Yo me considero partidario de la democracia. Creo que el poder debe estar influenciado por la ciudadanía, que esta debe tomar parte en aquellos acuerdos importantes para la convivencia. Una convivencia cuyas normas deben tender a la igualdad de derechos, a la garantía de las libertades.
Por otro lado, también soy partidario de un gobierno republicano. Conozco a otros demócratas (algunos de ellos buenos amigos), que prefieren una monarquía parlamentaria. Pero ni ellos ni yo (precisamente porque somos demócratas) estamos de acuerdo con que se niegue a los ciudadanos la posibilidad de elegir. Ellos, además, están seguros (y probablemente no sin razón) de que un referéndum resultaría actualmente favorable a la monarquía. No obstante, vistos los aciertos meteorológicos de las encuestas y los sondeos, no hay manera de comprobarlo si no es mediante un referéndum.

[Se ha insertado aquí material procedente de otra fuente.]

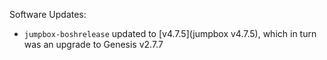 Software Updates:

* `jumpbox-boshrelease` updated to [v4.7.5](jumpbox v4.7.5), which in turn was
  an upgrade to Genesis v2.7.7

Así pues, la línea: demócratas a un lado; no demócratas al otro.
No sirven legalismos, no sirven discursos acerca de responsabilidades. Es así de sencillo. Y lo es porque, claramente, en democracia, el fin no justifica los medios; en democracia, los medios condicionan el fin. Si se celebra ese referéndum, podré decir que continúo, pese a todo, viviendo en una democracia; si no se celebra, entenderé, de una vez por todas, que vivo en una oligarquía.